┌──
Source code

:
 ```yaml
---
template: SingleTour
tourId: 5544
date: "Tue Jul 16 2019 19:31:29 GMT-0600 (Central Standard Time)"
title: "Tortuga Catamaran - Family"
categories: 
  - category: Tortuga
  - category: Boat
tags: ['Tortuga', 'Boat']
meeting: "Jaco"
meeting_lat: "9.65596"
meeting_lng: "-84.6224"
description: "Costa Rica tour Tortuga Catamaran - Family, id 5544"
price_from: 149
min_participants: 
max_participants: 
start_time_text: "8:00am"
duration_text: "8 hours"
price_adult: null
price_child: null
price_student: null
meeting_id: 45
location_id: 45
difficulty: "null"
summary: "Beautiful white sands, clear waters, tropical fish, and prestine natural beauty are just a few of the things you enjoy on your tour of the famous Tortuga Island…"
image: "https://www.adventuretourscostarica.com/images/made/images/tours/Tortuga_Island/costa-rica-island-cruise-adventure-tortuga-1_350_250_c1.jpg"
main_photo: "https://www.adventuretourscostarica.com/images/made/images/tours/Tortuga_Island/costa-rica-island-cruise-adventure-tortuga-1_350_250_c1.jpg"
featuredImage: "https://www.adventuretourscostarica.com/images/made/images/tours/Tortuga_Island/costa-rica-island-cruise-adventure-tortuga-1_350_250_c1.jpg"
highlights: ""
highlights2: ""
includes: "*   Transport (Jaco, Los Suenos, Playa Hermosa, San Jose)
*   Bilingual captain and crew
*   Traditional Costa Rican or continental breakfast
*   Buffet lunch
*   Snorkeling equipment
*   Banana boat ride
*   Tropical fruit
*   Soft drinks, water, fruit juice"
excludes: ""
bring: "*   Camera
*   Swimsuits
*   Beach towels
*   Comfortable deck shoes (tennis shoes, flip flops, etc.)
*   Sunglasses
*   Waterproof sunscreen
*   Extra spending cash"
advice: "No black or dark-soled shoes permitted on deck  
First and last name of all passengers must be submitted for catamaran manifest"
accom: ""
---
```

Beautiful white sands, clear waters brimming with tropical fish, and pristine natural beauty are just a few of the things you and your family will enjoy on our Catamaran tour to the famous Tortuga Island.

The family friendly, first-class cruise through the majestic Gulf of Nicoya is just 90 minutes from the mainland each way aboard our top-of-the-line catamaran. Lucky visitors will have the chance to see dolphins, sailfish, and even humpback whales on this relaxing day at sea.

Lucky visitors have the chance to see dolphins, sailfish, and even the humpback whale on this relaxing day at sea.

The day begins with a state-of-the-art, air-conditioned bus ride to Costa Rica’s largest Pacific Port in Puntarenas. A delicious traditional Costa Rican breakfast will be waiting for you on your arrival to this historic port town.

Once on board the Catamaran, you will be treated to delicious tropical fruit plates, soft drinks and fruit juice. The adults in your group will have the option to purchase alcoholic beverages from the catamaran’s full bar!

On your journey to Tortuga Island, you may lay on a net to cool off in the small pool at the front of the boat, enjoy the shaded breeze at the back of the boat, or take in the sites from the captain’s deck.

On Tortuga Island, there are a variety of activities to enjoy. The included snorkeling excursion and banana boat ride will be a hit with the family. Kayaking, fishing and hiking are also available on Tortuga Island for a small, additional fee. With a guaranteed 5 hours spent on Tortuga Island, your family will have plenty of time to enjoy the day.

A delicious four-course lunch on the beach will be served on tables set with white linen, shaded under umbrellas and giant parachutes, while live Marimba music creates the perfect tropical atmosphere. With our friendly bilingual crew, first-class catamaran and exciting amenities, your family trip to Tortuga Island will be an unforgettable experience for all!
└──
▶ **What is needed**:
In the data above, count the lines where the word "Rican" appears; reply with the number only.

▶ **Task result**:
2